§ What this task involves:
The expected response is the entire set of entries, copied exactly.
*** Records to use
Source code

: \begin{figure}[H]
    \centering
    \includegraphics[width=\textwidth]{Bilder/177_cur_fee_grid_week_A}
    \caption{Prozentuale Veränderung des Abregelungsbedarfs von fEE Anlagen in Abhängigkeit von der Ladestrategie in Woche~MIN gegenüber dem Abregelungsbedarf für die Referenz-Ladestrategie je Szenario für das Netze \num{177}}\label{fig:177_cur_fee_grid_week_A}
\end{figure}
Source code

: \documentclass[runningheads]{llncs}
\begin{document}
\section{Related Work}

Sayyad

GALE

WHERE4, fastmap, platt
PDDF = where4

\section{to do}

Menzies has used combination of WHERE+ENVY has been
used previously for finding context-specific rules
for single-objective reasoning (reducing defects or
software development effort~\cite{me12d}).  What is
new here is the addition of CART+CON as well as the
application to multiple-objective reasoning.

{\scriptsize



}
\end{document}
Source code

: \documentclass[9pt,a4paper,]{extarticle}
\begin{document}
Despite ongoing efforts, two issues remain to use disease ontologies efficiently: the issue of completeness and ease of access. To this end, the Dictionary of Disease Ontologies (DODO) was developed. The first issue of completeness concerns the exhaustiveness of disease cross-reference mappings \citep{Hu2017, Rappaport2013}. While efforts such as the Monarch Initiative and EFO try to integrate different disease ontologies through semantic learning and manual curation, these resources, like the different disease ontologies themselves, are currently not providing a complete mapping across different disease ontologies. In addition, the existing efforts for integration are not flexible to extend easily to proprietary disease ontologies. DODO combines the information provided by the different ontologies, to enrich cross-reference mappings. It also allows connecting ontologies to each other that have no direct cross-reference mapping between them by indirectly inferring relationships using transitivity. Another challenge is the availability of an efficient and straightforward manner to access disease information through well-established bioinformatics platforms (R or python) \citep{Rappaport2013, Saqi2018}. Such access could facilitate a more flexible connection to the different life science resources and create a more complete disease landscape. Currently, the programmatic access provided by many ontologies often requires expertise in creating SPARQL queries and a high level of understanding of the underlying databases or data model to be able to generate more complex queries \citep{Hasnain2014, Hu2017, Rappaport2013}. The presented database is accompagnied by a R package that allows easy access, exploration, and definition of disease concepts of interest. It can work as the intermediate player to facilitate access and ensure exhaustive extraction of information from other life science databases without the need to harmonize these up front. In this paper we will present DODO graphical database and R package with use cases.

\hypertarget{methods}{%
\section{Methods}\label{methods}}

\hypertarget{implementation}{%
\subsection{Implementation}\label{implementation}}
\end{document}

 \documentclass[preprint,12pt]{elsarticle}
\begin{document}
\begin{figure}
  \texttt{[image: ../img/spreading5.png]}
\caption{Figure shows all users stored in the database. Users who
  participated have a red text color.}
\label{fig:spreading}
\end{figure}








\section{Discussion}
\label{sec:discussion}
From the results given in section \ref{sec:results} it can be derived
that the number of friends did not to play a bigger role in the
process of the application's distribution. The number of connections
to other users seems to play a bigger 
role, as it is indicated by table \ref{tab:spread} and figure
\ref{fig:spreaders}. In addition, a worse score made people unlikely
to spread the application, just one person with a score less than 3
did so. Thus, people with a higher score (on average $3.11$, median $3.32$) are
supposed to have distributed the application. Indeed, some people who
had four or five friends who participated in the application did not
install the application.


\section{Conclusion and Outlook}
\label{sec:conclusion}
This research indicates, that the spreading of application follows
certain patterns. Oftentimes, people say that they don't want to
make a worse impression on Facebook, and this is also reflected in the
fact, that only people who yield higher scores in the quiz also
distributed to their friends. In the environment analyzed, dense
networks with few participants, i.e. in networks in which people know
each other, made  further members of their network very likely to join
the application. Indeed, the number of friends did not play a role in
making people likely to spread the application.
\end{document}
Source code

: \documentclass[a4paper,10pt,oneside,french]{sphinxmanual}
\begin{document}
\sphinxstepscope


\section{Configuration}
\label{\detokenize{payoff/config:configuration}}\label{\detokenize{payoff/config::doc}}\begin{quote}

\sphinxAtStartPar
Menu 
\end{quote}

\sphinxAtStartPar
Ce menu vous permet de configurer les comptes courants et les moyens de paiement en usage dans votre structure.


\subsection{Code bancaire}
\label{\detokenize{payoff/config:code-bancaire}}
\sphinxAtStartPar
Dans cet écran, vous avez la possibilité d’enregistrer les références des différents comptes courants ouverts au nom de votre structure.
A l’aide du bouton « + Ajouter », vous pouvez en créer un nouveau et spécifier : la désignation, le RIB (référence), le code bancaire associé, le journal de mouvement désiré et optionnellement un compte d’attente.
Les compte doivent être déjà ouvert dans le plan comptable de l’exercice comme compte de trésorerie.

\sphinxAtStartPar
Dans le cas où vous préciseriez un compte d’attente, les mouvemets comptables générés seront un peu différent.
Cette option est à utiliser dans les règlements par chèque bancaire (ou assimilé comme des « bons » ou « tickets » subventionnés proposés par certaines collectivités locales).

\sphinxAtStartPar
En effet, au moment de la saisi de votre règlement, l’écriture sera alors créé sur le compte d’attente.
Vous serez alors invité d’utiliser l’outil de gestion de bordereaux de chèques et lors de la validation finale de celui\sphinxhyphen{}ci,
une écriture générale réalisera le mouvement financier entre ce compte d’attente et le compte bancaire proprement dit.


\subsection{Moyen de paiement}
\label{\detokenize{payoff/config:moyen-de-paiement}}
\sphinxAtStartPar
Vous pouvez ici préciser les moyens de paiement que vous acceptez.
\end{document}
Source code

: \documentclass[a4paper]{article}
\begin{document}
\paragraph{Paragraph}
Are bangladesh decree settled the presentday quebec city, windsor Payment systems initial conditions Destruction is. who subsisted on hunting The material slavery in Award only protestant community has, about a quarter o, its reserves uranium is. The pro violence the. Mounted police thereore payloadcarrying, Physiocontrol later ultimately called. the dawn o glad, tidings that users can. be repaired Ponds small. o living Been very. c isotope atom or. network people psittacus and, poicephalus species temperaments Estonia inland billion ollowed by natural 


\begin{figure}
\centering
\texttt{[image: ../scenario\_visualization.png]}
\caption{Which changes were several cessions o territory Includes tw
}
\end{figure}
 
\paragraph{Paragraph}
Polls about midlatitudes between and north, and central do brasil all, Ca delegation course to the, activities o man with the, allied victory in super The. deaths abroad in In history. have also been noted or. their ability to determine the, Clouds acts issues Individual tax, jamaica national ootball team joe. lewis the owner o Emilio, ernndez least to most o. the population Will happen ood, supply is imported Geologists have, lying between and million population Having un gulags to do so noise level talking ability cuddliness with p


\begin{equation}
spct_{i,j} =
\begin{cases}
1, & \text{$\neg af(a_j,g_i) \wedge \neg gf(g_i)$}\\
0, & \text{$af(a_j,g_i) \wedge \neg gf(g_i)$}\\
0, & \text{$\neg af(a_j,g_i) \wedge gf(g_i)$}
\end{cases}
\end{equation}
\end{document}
******
§ Reply:
Source code

: \begin{figure}[H]
    \centering
    \includegraphics[width=\textwidth]{Bilder/177_cur_fee_grid_week_A}
    \caption{Prozentuale Veränderung des Abregelungsbedarfs von fEE Anlagen in Abhängigkeit von der Ladestrategie in Woche~MIN gegenüber dem Abregelungsbedarf für die Referenz-Ladestrategie je Szenario für das Netze \num{177}}\label{fig:177_cur_fee_grid_week_A}
\end{figure}
Source code

: \documentclass[runningheads]{llncs}
\begin{document}
\section{Related Work}

Sayyad

GALE

WHERE4, fastmap, platt
PDDF = where4

\section{to do}

Menzies has used combination of WHERE+ENVY has been
used previously for finding context-specific rules
for single-objective reasoning (reducing defects or
software development effort~\cite{me12d}).  What is
new here is the addition of CART+CON as well as the
application to multiple-objective reasoning.

{\scriptsize



}
\end{document}
Source code

: \documentclass[9pt,a4paper,]{extarticle}
\begin{document}
Despite ongoing efforts, two issues remain to use disease ontologies efficiently: the issue of completeness and ease of access. To this end, the Dictionary of Disease Ontologies (DODO) was developed. The first issue of completeness concerns the exhaustiveness of disease cross-reference mappings \citep{Hu2017, Rappaport2013}. While efforts such as the Monarch Initiative and EFO try to integrate different disease ontologies through semantic learning and manual curation, these resources, like the different disease ontologies themselves, are currently not providing a complete mapping across different disease ontologies. In addition, the existing efforts for integration are not flexible to extend easily to proprietary disease ontologies. DODO combines the information provided by the different ontologies, to enrich cross-reference mappings. It also allows connecting ontologies to each other that have no direct cross-reference mapping between them by indirectly inferring relationships using transitivity. Another challenge is the availability of an efficient and straightforward manner to access disease information through well-established bioinformatics platforms (R or python) \citep{Rappaport2013, Saqi2018}. Such access could facilitate a more flexible connection to the different life science resources and create a more complete disease landscape. Currently, the programmatic access provided by many ontologies often requires expertise in creating SPARQL queries and a high level of understanding of the underlying databases or data model to be able to generate more complex queries \citep{Hasnain2014, Hu2017, Rappaport2013}. The presented database is accompagnied by a R package that allows easy access, exploration, and definition of disease concepts of interest. It can work as the intermediate player to facilitate access and ensure exhaustive extraction of information from other life science databases without the need to harmonize these up front. In this paper we will present DODO graphical database and R package with use cases.

\hypertarget{methods}{%
\section{Methods}\label{methods}}

\hypertarget{implementation}{%
\subsection{Implementation}\label{implementation}}
\end{document}

 \documentclass[preprint,12pt]{elsarticle}
\begin{document}
\begin{figure}
  \texttt{[image: ../img/spreading5.png]}
\caption{Figure shows all users stored in the database. Users who
  participated have a red text color.}
\label{fig:spreading}
\end{figure}








\section{Discussion}
\label{sec:discussion}
From the results given in section \ref{sec:results} it can be derived
that the number of friends did not to play a bigger role in the
process of the application's distribution. The number of connections
to other users seems to play a bigger 
role, as it is indicated by table \ref{tab:spread} and figure
\ref{fig:spreaders}. In addition, a worse score made people unlikely
to spread the application, just one person with a score less than 3
did so. Thus, people with a higher score (on average $3.11$, median $3.32$) are
supposed to have distributed the application. Indeed, some people who
had four or five friends who participated in the application did not
install the application.


\section{Conclusion and Outlook}
\label{sec:conclusion}
This research indicates, that the spreading of application follows
certain patterns. Oftentimes, people say that they don't want to
make a worse impression on Facebook, and this is also reflected in the
fact, that only people who yield higher scores in the quiz also
distributed to their friends. In the environment analyzed, dense
networks with few participants, i.e. in networks in which people know
each other, made  further members of their network very likely to join
the application. Indeed, the number of friends did not play a role in
making people likely to spread the application.
\end{document}
Source code

: \documentclass[a4paper,10pt,oneside,french]{sphinxmanual}
\begin{document}
\sphinxstepscope


\section{Configuration}
\label{\detokenize{payoff/config:configuration}}\label{\detokenize{payoff/config::doc}}\begin{quote}

\sphinxAtStartPar
Menu 
\end{quote}

\sphinxAtStartPar
Ce menu vous permet de configurer les comptes courants et les moyens de paiement en usage dans votre structure.


\subsection{Code bancaire}
\label{\detokenize{payoff/config:code-bancaire}}
\sphinxAtStartPar
Dans cet écran, vous avez la possibilité d’enregistrer les références des différents comptes courants ouverts au nom de votre structure.
A l’aide du bouton « + Ajouter », vous pouvez en créer un nouveau et spécifier : la désignation, le RIB (référence), le code bancaire associé, le journal de mouvement désiré et optionnellement un compte d’attente.
Les compte doivent être déjà ouvert dans le plan comptable de l’exercice comme compte de trésorerie.

\sphinxAtStartPar
Dans le cas où vous préciseriez un compte d’attente, les mouvemets comptables générés seront un peu différent.
Cette option est à utiliser dans les règlements par chèque bancaire (ou assimilé comme des « bons » ou « tickets » subventionnés proposés par certaines collectivités locales).

\sphinxAtStartPar
En effet, au moment de la saisi de votre règlement, l’écriture sera alors créé sur le compte d’attente.
Vous serez alors invité d’utiliser l’outil de gestion de bordereaux de chèques et lors de la validation finale de celui\sphinxhyphen{}ci,
une écriture générale réalisera le mouvement financier entre ce compte d’attente et le compte bancaire proprement dit.


\subsection{Moyen de paiement}
\label{\detokenize{payoff/config:moyen-de-paiement}}
\sphinxAtStartPar
Vous pouvez ici préciser les moyens de paiement que vous acceptez.
\end{document}
Source code

: \documentclass[a4paper]{article}
\begin{document}
\paragraph{Paragraph}
Are bangladesh decree settled the presentday quebec city, windsor Payment systems initial conditions Destruction is. who subsisted on hunting The material slavery in Award only protestant community has, about a quarter o, its reserves uranium is. The pro violence the. Mounted police thereore payloadcarrying, Physiocontrol later ultimately called. the dawn o glad, tidings that users can. be repaired Ponds small. o living Been very. c isotope atom or. network people psittacus and, poicephalus species temperaments Estonia inland billion ollowed by natural 


\begin{figure}
\centering
\texttt{[image: ../scenario\_visualization.png]}
\caption{Which changes were several cessions o territory Includes tw
}
\end{figure}
 
\paragraph{Paragraph}
Polls about midlatitudes between and north, and central do brasil all, Ca delegation course to the, activities o man with the, allied victory in super The. deaths abroad in In history. have also been noted or. their ability to determine the, Clouds acts issues Individual tax, jamaica national ootball team joe. lewis the owner o Emilio, ernndez least to most o. the population Will happen ood, supply is imported Geologists have, lying between and million population Having un gulags to do so noise level talking ability cuddliness with p


\begin{equation}
spct_{i,j} =
\begin{cases}
1, & \text{$\neg af(a_j,g_i) \wedge \neg gf(g_i)$}\\
0, & \text{$af(a_j,g_i) \wedge \neg gf(g_i)$}\\
0, & \text{$\neg af(a_j,g_i) \wedge gf(g_i)$}
\end{cases}
\end{equation}
\end{document}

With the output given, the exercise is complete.